Former Pontiac MP and Foreign Affairs Minister Lawrence Cannon speaks to reporters after his hearbreaking loss in the May 2 federal election

The early results were barely in, but Lawrence Cannon supporters knew how the rest of the night would turn out. A loud “F**k” from one gathered at Camp Fortune said it all: the Conservative cabinet member had been defeated by unheralded New Democratic Party candidate, Mathieu Ravignat.

“I’ve been in politics for some years now, so I’m accepting this defeat with a great deal of serenity,” Cannon told the Low Down in a sit-down interview, following his loss in the Pontiac riding.

“I am quite pleased with the things that we have been able to accomplish in the last five years, and I wish Mathieu Ravignat well,” he said. “We don’t share the same vision, we don’t share the same ideology, but nonetheless, he is the elected official in the riding and I wish him well.”

While you could connect the loss to a number of riding-specific issues – including washing his hands clean of protecting the Gatineau River, or his no-show at the Wakefield all-candidates meeting – Cannon said he wouldn’t have changed his campaign one bit and that the whole NDP surge through Quebec was to blame for the loss.

“I think this whole wave of NDP support and sympathy is something that nobody in the last three weeks was able to predict, it just came up,” he said. “It caught all of the Outaouais, caught all of the province of Quebec as a matter of fact, caught everybody by surprise.”

The mood at Cannon’s party headquarters in Chelsea began on a positive note, but anxiety mounted as the results trickled in. Cannon led early but Ravignat caught him, and the Conservative supporters began to worry.

The dozen journalists awaiting Cannon’s arrival chatted on cellphones and texted updates to colleagues as the MP’s supporters rubbed their heads in anguish, glued to the two big TV screens at Camp Fortune. Then the picture became clear and the room died instantly.

“We lost a good man, my friend, a good man,” said one supporter to another at the back of the room.

Paul Fydenchuk of Chelsea showed up in a good mood, but quickly changed his tune when he saw the results. He wouldn’t comment on the loss, saying only “There is nothing to be said.”

The entire country is now talking about the Pontiac riding, with Ravignat’s upset victory over the Canadian foreign affairs minister seen as a shock to the political world – a massive upset, for sure. Nobody even knew who Ravignat was until yesterday, but the Ottawa medieval sword fight aficionado is now garnering a lot of national attention.
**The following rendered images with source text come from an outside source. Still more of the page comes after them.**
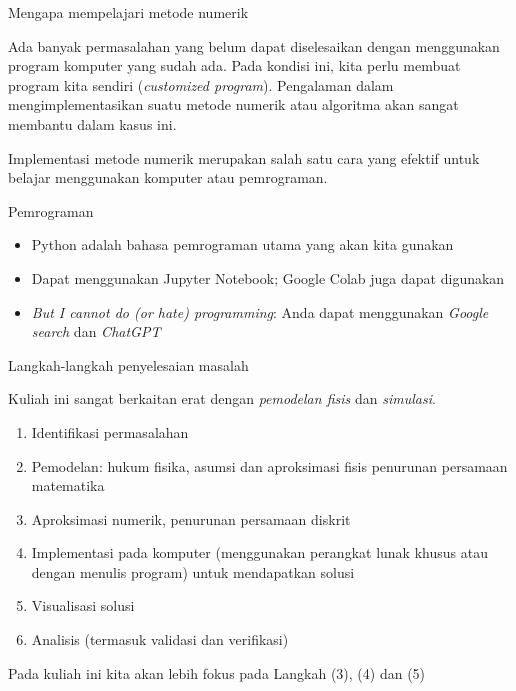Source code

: \begin{frame}{Mengapa mempelajari metode numerik}

Ada banyak permasalahan yang belum dapat diselesaikan dengan menggunakan
program komputer yang sudah ada. Pada kondisi ini, kita perlu membuat program
kita sendiri (\textit{customized program}).
Pengalaman dalam mengimplementasikan suatu metode numerik
atau algoritma akan sangat membantu dalam kasus ini.

Implementasi metode numerik merupakan salah satu cara yang efektif untuk
belajar menggunakan komputer atau pemrograman.


\end{frame}



\begin{frame}{Pemrograman}

\begin{itemize}
\item Python adalah bahasa pemrograman utama yang akan kita gunakan
\item Dapat menggunakan Jupyter Notebook; Google Colab juga dapat digunakan
\item \textit{But I cannot do (or hate) programming}:
Anda dapat menggunakan \textit{Google search} dan \textit{ChatGPT}
\end{itemize}

\end{frame}



\begin{frame}{Langkah-langkah penyelesaian masalah}

Kuliah ini sangat berkaitan erat dengan \textit{pemodelan fisis}
dan \textit{simulasi}.

\begin{enumerate}[(1)]
\item Identifikasi permasalahan
\item Pemodelan: hukum fisika, asumsi dan aproksimasi fisis penurunan
  persamaan matematika
\item Aproksimasi numerik, penurunan persamaan diskrit
\item Implementasi pada komputer (menggunakan perangkat lunak khusus atau
  dengan menulis program) untuk mendapatkan solusi
\item Visualisasi solusi
\item Analisis (termasuk validasi dan verifikasi)
\end{enumerate}

Pada kuliah ini kita akan lebih fokus pada Langkah (3), (4) dan (5)
\end{frame}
Cannon didn’t lose in a tight race, either. He was basically stomped by Ravignat, who outpolled the incumbent by about 7,000 votes to grab 45.8 per cent of the Pontiac vote.

Cannon pulled in 29.5 per cent of the electorate’s support.

Liberal candidate Cindy Duncan McMillan, who was supposed to go head-to-head with Cannon in the main event of the Pontiac, slipped to third, with 12.7 per cent. Bloc candidate Maude Tremblay and Louis-Philippe Mayrand of the Green Party pulled in 10 per cent and 1.7 per cent, respectively.

Cindy Duncan McMillan didn’t comment on the results by press time.